The Fate of Flexible Estate Planning…
Filed under: Blog, Estate Planning
During the last several years, the estate tax applicable exclusion amount has been on a steady, upward march. It is now $5.25 million per person ($10.5 million for married couple with proper planning) and is indexed for inflation. With such a generous exclusion amount, the Obama administration is seeking to close “tax loopholes,” including certain types of trusts used to limit or eliminate estate tax liability. In the President’s proposed 2013 budget, he proposes to make significant changes to Grantor Retained Annuity Trusts (GRATs) in particular. If his proposals are accepted, the emphasis on early planning will be even more important.
On a basic level, GRATs are irrevocable trusts created to hold certain assets and pay an annuity to the grantor (i.e. the creator of the trust). If the grantor dies during the term of the annuity, all the trust property will be included in the grantor’s estate and subject to estate tax. However, if the grantor outlives the annuity, then the amount remaining in the GRAT may be passed to the beneficiaries without the imposition of either gift or estate tax. Depending on the amount funded in the trust and the grantor’s life expectancy, GRATs have typically been a reasonably flexible method of transferring property without incurring tax liability.
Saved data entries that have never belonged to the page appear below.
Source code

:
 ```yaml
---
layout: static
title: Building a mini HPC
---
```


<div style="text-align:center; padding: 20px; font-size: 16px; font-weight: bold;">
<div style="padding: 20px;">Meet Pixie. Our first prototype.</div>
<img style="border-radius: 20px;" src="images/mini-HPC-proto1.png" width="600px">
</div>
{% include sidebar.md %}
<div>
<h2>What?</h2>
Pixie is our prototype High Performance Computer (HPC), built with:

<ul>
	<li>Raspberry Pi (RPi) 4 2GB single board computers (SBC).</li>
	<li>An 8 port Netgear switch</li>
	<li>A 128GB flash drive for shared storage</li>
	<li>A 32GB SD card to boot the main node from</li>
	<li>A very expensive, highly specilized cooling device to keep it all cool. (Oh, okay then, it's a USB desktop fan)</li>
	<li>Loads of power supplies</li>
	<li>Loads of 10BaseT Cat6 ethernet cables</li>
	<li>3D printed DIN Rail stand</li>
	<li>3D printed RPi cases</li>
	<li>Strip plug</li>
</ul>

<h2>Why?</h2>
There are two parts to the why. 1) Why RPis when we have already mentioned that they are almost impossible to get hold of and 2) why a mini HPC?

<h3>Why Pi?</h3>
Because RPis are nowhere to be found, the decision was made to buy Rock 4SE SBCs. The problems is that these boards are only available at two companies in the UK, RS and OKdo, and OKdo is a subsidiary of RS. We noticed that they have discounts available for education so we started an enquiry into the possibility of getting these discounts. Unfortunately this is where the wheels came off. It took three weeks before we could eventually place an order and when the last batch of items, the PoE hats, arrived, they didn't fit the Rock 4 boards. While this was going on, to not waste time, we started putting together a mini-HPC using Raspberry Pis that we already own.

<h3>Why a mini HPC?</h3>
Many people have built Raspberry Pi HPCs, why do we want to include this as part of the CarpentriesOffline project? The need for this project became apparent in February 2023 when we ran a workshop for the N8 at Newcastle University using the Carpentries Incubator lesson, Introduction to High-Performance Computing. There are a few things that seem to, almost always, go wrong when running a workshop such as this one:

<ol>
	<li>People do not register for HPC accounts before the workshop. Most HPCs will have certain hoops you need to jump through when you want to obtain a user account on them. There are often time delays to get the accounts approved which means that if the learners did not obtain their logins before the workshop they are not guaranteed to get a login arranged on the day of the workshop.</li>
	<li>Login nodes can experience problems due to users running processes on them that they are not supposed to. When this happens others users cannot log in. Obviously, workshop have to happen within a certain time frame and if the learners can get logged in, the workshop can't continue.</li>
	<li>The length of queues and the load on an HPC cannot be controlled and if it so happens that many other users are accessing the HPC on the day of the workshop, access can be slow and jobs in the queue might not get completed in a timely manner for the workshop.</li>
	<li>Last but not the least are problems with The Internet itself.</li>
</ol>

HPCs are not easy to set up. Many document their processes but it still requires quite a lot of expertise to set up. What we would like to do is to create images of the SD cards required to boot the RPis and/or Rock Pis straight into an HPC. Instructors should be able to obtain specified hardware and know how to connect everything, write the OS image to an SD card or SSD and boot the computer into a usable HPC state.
If the Obama administration has its way, the minimum annuity term will be 10 years, meaning that the grantor must live at least an additional 10 years in order to realize any tax benefit. Individuals who wish to use this method of estate planning will have to begin planning and realistically assessing their future financial needs many years away from death. Creating long-term annuity trusts may be unattractive for most estate planners making the GRAT among the less favorable methods of avoiding estate and gift tax.
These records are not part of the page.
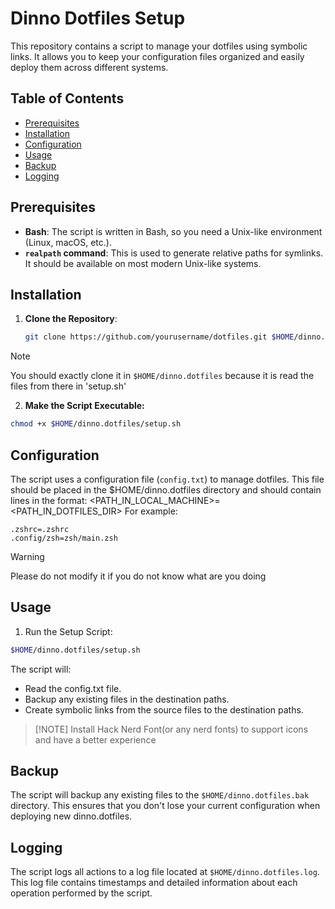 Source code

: # Dinno Dotfiles Setup

This repository contains a script to manage your dotfiles using symbolic links. It allows you to keep your configuration files organized and easily deploy them across different systems.

## Table of Contents

- [Prerequisites](#prerequisites)
- [Installation](#installation)
- [Configuration](#configuration)
- [Usage](#usage)
- [Backup](#backup)
- [Logging](#logging)

## Prerequisites

- **Bash**: The script is written in Bash, so you need a Unix-like environment (Linux, macOS, etc.).
- **`realpath` command**: This is used to generate relative paths for symlinks. It should be available on most modern Unix-like systems.

## Installation

1. **Clone the Repository**:
   ```bash
   git clone https://github.com/yourusername/dotfiles.git $HOME/dinno.dotfiles
   ```

> [!NOTE]
> You should exactly clone it in `$HOME/dinno.dotfiles` because it is read the files from there in 'setup.sh'

2. **Make the Script Executable:**

```bash
chmod +x $HOME/dinno.dotfiles/setup.sh
```

## Configuration

The script uses a configuration file (`config.txt`) to manage dotfiles. This file should be placed in the $HOME/dinno.dotfiles directory and should contain lines in the format:
<PATH_IN_LOCAL_MACHINE>=<PATH_IN_DOTFILES_DIR>
For example:

```
.zshrc=.zshrc
.config/zsh=zsh/main.zsh
```

> [!WARNING]
> Please do not modify it if you do not know what are you doing

## Usage

1. Run the Setup Script:

```bash
$HOME/dinno.dotfiles/setup.sh
```

The script will:

- Read the config.txt file.
- Backup any existing files in the destination paths.
- Create symbolic links from the source files to the destination paths.

> [!NOTE] Install Hack Nerd Font(or any nerd fonts) to support icons and have a better experience

## Backup

The script will backup any existing files to the `$HOME/dinno.dotfiles.bak` directory. This ensures that you don't lose your current configuration when deploying new dinno.dotfiles.

## Logging

The script logs all actions to a log file located at `$HOME/dinno.dotfiles.log`. This log file contains timestamps and detailed information about each operation performed by the script.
However, irrevocable trusts will continue to be beneficial in a wide variety of other circumstances and are not used purely for avoiding estate and gift taxation. Irrevocable trusts may be used to purchase life insurance. The insurance policy can then be used to pay estate tax or provide money to heirs. For individuals whose estates are more modest and unlikely to be subject to any estate tax, irrevocable trusts may still be beneficial in order to avoid Medi-Cal estate recovery. If you are a beneficiary of Medi-Cal (Medicaid outside California) at the time of your death, the state has an obligation to pursue estate assets in order to reimburse itself for your medical expenses.
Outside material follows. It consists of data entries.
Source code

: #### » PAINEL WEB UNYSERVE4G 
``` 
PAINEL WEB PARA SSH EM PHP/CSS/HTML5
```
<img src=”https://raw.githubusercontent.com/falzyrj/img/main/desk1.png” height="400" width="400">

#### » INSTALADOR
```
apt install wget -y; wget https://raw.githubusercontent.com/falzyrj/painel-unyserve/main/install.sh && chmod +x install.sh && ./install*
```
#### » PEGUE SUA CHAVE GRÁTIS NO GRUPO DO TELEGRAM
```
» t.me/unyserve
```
Irrevocable trusts are also useful for protecting your estate assets from your heirs’ imprudence or their creditors. By doling out income or principal in set increments and times, you may insulate your heirs from the effects of poor investments or protect them from the claims of surprise creditors.
When creating your estate plan, it is important to speak with your attorney about all of your goals and how best to achieve them. Make sure that your attorney is familiar with the full estate planning toolbox and knowledgeable about how feasible certain plans may continue to be!